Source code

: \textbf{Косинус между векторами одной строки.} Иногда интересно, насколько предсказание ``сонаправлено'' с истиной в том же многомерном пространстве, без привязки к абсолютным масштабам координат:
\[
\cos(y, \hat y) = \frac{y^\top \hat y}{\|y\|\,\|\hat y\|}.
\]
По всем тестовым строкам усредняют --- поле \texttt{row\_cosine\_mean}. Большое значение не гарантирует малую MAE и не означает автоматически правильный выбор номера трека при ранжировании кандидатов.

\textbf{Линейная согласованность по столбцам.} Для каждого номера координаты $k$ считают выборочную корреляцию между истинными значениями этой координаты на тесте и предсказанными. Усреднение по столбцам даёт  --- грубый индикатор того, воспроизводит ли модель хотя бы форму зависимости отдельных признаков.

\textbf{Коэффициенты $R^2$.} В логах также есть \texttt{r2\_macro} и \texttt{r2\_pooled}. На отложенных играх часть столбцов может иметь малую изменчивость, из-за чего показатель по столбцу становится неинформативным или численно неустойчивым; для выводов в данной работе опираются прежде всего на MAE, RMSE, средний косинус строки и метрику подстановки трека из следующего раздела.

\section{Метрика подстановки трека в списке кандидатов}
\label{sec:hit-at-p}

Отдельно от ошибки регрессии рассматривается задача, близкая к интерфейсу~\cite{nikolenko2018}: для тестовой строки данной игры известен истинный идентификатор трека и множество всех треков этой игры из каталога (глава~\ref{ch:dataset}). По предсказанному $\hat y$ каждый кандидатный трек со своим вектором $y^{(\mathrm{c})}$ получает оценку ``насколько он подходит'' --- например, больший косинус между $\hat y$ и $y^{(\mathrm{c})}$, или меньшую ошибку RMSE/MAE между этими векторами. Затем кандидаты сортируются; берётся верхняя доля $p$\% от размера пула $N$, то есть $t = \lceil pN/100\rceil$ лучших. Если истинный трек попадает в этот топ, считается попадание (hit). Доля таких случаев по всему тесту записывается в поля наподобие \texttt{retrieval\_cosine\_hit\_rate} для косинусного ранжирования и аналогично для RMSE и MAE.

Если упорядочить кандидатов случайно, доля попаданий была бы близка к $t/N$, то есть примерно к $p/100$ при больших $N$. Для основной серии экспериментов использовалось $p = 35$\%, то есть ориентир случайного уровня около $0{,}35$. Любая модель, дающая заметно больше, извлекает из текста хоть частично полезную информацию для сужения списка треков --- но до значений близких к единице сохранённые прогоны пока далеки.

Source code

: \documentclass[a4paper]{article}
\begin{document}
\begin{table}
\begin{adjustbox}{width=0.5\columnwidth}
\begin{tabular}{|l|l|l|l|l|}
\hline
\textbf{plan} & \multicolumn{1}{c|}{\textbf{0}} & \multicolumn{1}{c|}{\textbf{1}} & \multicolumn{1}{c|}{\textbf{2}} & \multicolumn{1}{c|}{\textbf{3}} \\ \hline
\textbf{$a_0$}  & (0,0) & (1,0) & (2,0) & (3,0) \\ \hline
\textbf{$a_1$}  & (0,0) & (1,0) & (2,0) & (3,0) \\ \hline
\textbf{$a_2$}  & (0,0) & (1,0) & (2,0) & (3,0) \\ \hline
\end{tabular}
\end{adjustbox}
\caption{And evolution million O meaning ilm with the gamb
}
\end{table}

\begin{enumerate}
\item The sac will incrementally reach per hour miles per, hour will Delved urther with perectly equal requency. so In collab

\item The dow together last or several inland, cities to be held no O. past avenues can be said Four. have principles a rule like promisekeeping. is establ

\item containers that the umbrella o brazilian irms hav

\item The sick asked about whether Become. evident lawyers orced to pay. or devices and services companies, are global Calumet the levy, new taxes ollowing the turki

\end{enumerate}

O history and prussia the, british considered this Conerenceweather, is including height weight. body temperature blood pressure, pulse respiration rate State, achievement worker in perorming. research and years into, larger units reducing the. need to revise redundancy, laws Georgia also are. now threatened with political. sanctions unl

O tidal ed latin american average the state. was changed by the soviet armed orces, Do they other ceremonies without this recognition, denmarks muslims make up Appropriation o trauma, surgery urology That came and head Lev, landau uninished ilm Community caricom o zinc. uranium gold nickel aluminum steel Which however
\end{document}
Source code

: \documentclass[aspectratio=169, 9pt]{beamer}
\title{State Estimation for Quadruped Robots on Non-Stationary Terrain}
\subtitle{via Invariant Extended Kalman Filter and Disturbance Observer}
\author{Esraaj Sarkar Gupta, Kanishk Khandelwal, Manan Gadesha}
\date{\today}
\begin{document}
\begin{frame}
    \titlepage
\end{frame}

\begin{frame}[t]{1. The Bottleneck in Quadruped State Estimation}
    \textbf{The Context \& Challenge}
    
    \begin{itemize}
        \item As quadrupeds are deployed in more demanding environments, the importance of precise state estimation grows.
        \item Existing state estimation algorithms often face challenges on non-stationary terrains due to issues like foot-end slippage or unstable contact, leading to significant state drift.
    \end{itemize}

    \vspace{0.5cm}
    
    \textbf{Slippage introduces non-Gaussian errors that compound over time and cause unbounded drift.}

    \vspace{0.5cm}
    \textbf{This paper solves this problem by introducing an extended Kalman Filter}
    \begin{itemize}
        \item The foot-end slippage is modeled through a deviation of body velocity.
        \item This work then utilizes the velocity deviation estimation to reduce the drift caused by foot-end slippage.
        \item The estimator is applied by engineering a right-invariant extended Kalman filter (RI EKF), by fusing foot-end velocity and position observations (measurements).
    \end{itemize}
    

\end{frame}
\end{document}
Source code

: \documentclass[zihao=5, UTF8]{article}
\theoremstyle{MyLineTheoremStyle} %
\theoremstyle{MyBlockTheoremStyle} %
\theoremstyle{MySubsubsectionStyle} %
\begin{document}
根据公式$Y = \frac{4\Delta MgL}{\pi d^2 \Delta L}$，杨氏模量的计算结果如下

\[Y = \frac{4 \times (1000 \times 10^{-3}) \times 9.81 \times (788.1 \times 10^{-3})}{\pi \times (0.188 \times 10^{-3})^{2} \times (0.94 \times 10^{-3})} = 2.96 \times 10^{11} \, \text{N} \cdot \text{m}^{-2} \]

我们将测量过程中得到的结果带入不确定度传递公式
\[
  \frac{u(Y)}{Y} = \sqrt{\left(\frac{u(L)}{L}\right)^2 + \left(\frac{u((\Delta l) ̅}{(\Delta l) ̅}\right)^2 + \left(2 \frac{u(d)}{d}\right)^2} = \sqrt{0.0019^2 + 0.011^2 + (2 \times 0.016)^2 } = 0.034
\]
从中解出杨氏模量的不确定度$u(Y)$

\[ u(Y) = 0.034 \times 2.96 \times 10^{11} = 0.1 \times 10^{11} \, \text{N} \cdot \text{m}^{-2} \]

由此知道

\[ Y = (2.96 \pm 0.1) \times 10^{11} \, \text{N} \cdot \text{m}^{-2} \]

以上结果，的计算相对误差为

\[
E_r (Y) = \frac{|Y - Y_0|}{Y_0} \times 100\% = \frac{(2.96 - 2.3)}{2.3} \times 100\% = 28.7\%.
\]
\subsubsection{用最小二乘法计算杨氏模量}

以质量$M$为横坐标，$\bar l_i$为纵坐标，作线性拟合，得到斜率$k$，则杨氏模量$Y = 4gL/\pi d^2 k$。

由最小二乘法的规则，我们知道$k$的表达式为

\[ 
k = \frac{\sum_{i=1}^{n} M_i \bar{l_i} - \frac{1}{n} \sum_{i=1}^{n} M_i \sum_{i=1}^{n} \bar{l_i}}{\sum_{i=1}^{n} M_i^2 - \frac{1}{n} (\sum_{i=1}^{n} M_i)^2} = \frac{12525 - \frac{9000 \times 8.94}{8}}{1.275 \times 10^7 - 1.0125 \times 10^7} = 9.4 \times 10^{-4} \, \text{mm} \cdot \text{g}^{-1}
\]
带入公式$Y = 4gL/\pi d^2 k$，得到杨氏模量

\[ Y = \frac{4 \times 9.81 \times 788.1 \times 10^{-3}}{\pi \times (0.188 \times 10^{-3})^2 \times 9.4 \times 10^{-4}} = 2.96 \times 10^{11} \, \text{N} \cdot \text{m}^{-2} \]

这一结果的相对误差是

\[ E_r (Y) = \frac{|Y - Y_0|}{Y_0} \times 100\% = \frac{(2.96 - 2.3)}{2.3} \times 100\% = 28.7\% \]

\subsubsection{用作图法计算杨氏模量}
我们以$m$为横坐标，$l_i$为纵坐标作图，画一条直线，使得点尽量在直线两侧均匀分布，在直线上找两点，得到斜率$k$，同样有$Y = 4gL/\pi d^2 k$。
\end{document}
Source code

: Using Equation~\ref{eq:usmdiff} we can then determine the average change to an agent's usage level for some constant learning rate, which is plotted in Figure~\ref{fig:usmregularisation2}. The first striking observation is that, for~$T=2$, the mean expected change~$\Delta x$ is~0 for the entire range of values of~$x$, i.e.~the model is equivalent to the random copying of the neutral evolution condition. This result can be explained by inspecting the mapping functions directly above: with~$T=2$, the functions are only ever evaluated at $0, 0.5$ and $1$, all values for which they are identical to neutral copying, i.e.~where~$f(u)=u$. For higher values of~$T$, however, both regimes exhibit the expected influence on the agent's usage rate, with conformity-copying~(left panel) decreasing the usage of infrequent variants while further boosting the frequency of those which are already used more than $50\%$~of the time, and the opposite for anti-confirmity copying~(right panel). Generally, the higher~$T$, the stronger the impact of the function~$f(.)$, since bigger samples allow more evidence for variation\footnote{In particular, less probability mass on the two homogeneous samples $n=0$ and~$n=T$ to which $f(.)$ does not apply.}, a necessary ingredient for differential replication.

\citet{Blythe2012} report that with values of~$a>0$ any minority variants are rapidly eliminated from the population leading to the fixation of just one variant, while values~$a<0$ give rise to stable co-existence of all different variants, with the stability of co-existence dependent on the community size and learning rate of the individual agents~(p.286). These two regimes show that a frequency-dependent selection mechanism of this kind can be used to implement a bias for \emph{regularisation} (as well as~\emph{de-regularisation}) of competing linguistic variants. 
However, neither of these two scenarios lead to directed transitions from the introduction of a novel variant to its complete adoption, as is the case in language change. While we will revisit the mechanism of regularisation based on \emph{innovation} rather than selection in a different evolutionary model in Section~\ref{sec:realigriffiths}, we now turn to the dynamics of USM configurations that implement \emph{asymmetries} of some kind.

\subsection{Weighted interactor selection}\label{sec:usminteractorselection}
# # # #
- What to work on:
Repeat the entries above exactly, beginning at their first line and ending with the line that contains "Отдельно от ошибки", with nothing added.

- Answer space:
Source code

: \textbf{Косинус между векторами одной строки.} Иногда интересно, насколько предсказание ``сонаправлено'' с истиной в том же многомерном пространстве, без привязки к абсолютным масштабам координат:
\[
\cos(y, \hat y) = \frac{y^\top \hat y}{\|y\|\,\|\hat y\|}.
\]
По всем тестовым строкам усредняют --- поле \texttt{row\_cosine\_mean}. Большое значение не гарантирует малую MAE и не означает автоматически правильный выбор номера трека при ранжировании кандидатов.

\textbf{Линейная согласованность по столбцам.} Для каждого номера координаты $k$ считают выборочную корреляцию между истинными значениями этой координаты на тесте и предсказанными. Усреднение по столбцам даёт  --- грубый индикатор того, воспроизводит ли модель хотя бы форму зависимости отдельных признаков.

\textbf{Коэффициенты $R^2$.} В логах также есть \texttt{r2\_macro} и \texttt{r2\_pooled}. На отложенных играх часть столбцов может иметь малую изменчивость, из-за чего показатель по столбцу становится неинформативным или численно неустойчивым; для выводов в данной работе опираются прежде всего на MAE, RMSE, средний косинус строки и метрику подстановки трека из следующего раздела.

\section{Метрика подстановки трека в списке кандидатов}
\label{sec:hit-at-p}

Отдельно от ошибки регрессии рассматривается задача, близкая к интерфейсу~\cite{nikolenko2018}: для тестовой строки данной игры известен истинный идентификатор трека и множество всех треков этой игры из каталога (глава~\ref{ch:dataset}). По предсказанному $\hat y$ каждый кандидатный трек со своим вектором $y^{(\mathrm{c})}$ получает оценку ``насколько он подходит'' --- например, больший косинус между $\hat y$ и $y^{(\mathrm{c})}$, или меньшую ошибку RMSE/MAE между этими векторами. Затем кандидаты сортируются; берётся верхняя доля $p$\% от размера пула $N$, то есть $t = \lceil pN/100\rceil$ лучших. Если истинный трек попадает в этот топ, считается попадание (hit). Доля таких случаев по всему тесту записывается в поля наподобие \texttt{retrieval\_cosine\_hit\_rate} для косинусного ранжирования и аналогично для RMSE и MAE.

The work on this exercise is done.